Shrutarshi Basu 

/ journal

Fighting with Emacs web-mode

I was porting an HTML file from Version 3 to the current version when I ran into an odd issue. Emacs is my text editor of choice and it comes with a very useful mode for editing web-related files (HTML, CSS, JavaScript and others) called web-mode. It's normally a joy to use, but today I spent a couple of hours fighting with it.

The old version of the file I was porting was indented by 4 spaces, but in the current incarnation of the site, I'm formatting all HTML files with 2-space indents. web-mode's default indentation is 2 spaces, so I figured I could just use its indentation function to change the file's indentation to 2 spaces. But whenever I tried to indent any part of the file, it kept using 4 spaces.

Every time I closed and re-opened the file, I saw a message in my *Messages* buffer saying that a bunch of indentation options had been automatically set to 4 spaces. Even if I explicitly set the set the indentation (using (setq web-mode-markup-indent-offset 2)), web-mode would keep using 4 spaces for that particular file. In other HTML files, it kept the 2-space indent as expected.

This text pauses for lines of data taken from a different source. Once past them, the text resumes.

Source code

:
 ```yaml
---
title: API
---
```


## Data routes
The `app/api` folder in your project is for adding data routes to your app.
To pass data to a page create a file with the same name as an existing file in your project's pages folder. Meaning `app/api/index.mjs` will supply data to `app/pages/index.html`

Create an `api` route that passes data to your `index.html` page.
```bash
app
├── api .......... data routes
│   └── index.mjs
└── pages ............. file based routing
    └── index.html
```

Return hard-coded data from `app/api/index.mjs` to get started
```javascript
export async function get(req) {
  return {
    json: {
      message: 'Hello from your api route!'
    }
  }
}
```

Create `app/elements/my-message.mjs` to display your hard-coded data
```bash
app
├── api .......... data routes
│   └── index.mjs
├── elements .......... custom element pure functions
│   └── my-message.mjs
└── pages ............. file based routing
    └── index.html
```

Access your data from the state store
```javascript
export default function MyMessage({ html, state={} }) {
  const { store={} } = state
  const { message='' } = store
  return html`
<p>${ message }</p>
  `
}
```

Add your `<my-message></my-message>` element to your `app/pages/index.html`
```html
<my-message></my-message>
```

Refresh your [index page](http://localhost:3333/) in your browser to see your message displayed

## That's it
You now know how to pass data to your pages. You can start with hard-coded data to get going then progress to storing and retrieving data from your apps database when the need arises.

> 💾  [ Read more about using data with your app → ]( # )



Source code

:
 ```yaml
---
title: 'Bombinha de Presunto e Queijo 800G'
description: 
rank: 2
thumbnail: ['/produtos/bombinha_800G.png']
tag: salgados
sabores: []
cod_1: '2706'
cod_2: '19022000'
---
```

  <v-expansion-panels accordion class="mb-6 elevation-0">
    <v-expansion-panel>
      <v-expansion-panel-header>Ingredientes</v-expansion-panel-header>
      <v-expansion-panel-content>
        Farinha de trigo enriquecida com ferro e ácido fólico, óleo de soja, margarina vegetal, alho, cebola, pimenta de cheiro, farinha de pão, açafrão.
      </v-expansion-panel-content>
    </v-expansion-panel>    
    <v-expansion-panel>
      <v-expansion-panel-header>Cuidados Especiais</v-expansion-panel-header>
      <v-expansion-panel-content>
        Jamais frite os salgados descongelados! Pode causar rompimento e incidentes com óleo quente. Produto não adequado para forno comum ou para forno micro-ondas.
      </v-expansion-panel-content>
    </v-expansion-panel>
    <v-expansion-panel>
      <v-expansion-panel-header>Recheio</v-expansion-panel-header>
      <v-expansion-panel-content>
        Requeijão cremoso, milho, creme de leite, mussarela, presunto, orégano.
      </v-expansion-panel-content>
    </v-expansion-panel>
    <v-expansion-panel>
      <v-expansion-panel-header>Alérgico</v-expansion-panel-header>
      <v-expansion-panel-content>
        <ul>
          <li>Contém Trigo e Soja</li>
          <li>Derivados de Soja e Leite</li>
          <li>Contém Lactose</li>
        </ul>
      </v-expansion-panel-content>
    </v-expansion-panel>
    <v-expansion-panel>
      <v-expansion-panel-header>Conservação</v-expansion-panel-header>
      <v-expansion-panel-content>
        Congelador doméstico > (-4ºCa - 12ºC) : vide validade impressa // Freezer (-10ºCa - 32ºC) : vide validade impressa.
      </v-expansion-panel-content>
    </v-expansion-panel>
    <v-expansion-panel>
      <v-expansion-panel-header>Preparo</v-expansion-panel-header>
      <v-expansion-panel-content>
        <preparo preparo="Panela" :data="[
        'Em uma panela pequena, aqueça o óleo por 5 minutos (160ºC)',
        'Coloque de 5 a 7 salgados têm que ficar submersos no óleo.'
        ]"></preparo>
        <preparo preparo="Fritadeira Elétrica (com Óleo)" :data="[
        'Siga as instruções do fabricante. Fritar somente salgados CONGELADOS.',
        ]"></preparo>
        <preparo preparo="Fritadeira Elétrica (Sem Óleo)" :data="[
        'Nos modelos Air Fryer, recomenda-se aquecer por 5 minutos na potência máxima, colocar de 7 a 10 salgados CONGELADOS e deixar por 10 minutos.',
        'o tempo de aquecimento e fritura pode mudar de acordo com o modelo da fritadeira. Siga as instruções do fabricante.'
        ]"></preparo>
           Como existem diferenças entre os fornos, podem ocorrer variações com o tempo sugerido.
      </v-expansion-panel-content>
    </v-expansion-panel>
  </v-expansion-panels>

I looked everywhere I could think of for a solution: Stack Overflow, the Doom Emacs documentation, the web-mode website, even digging into the web-mode source code on GitHub. I couldn't for the life of me figure out why web-mode was automatically switching to 4 space indentation for that file.

Just as I was about to give up and life with 4-space indentation, I had a thought: what if the issue was that the file was already indented with 4 spaces? Was web-mode trying to infer the indentation and ignoring everything else? So I did a quick replace of all consecutive 4 spaces with 2 spaces, and lo and behold, web-mode decided that 2-space indentation was just fine!

I am moderately annoyed at web-mode. There's nothing obvious in the documentation to suggest that it will try to automatically infer the proper indentation. A quick skim of the source code didn't suggest anything of the sort either. To be fair, I'm not entirely certain that this is web-mode's fault, it's entirely possible something else was forcing the indentation to change. In any case, now I know what to do if this pops up again in the future, and you do too!